There has recently been plenty of discussion about value for money of Private Health Insurance.

We have known for a long time that a lot of people don’t get great value for money from their extras cover. We see it every day with the gaps that people pay for treatment, despite the premiums they pay every month. This gap is only getting bigger year by year.

For example, there are many insurers who pay exactly the same rebate as they did 10 years ago. There is one large insurer that hasn’t changed their rebate from as far back as the 1980s! It just doesn’t come close to matching up with cost of living increases, premium increases or the private insurers’ annual profits.

The restriction on the amount that the insurers will allow for extras rebates means that the people that need it the most often run out midway through the year.

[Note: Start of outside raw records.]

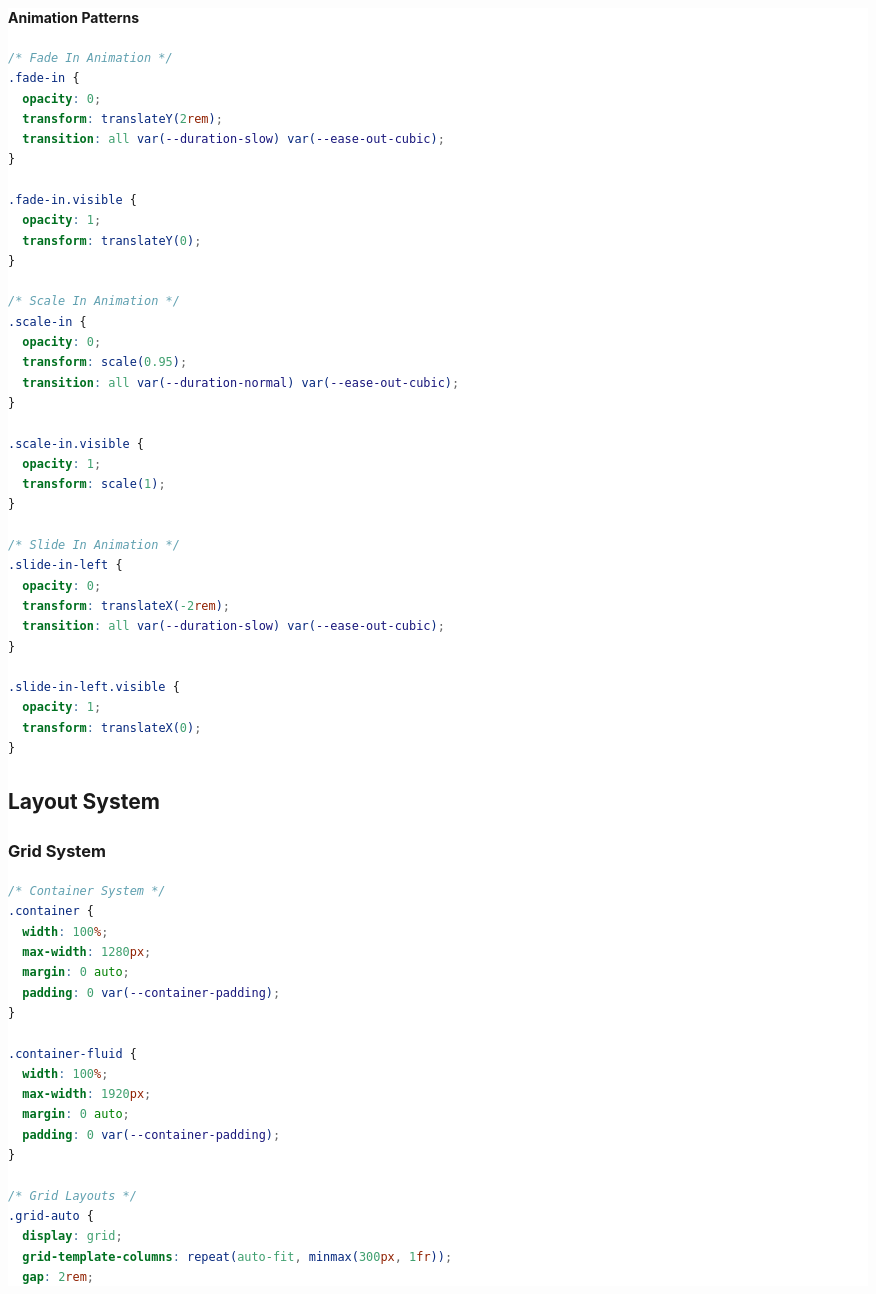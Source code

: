 #### Animation Patterns
```css
/* Fade In Animation */
.fade-in {
  opacity: 0;
  transform: translateY(2rem);
  transition: all var(--duration-slow) var(--ease-out-cubic);
}

.fade-in.visible {
  opacity: 1;
  transform: translateY(0);
}

/* Scale In Animation */
.scale-in {
  opacity: 0;
  transform: scale(0.95);
  transition: all var(--duration-normal) var(--ease-out-cubic);
}

.scale-in.visible {
  opacity: 1;
  transform: scale(1);
}

/* Slide In Animation */
.slide-in-left {
  opacity: 0;
  transform: translateX(-2rem);
  transition: all var(--duration-slow) var(--ease-out-cubic);
}

.slide-in-left.visible {
  opacity: 1;
  transform: translateX(0);
}
```

## Layout System

### Grid System
```css
/* Container System */
.container {
  width: 100%;
  max-width: 1280px;
  margin: 0 auto;
  padding: 0 var(--container-padding);
}

.container-fluid {
  width: 100%;
  max-width: 1920px;
  margin: 0 auto;
  padding: 0 var(--container-padding);
}

/* Grid Layouts */
.grid-auto {
  display: grid;
  grid-template-columns: repeat(auto-fit, minmax(300px, 1fr));
  gap: 2rem;
```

If you go to a preferred provider practice, you get higher rebates, so it seems like a better deal. However, maybe not …..

You have the same amount for extras allocated to you per year – it just means that you go through your allocation quicker, and you would spend the rest of the year paying full tote odds. Smaller rebates last longer.

In addition, the provider has their fees dictated to them by the insurer. In order to make it work, the practice needs to see a greater volume of patients, which is exactly the opposite principle that we are working to.

Plus, we now know that a preferred provider doesn’t mean a better provider (despite what they imply with the title and even what customer care say on the phone). We only found this out when we originally applied to a number of funds and were knocked back because ‘there were enough preferred providers in the area’ ie it is simply a matter of who is there first, and it has nothing to do with standards or quality.

Other recent developments that make this a worthwhile conversation are

  • the restrictions that are being placed on what is covered by private health insurance by government policy, like the April 1 changes
  • the way in which individual insurers operate

Individual insurers

The restrictions that different insurers place on what is claimable and what isn’t claimable means that it is really important that you do your research to make sure that you are getting a good rebates in the way that you tend to use them. 

If there is a restriction on the amount that you can spend on groups, and you tend to use physio groups, then it makes sense to find the fund that does the best for you.

We have seen the restrictions increase significantly with some funds to the point where people are wondering why they actually pay for extras cover. When you run out of extras in May, it makes you think that perhaps the cover isn’t how it should be for you.

The private health insurers conduct audits on practices to check that the practice is complying with their policies. This is why we have made such a concerted effort with our documentation when the changes happened in April 2019, why we get outcome measures from everyone that does groups, and why we need regular reviews for group participants.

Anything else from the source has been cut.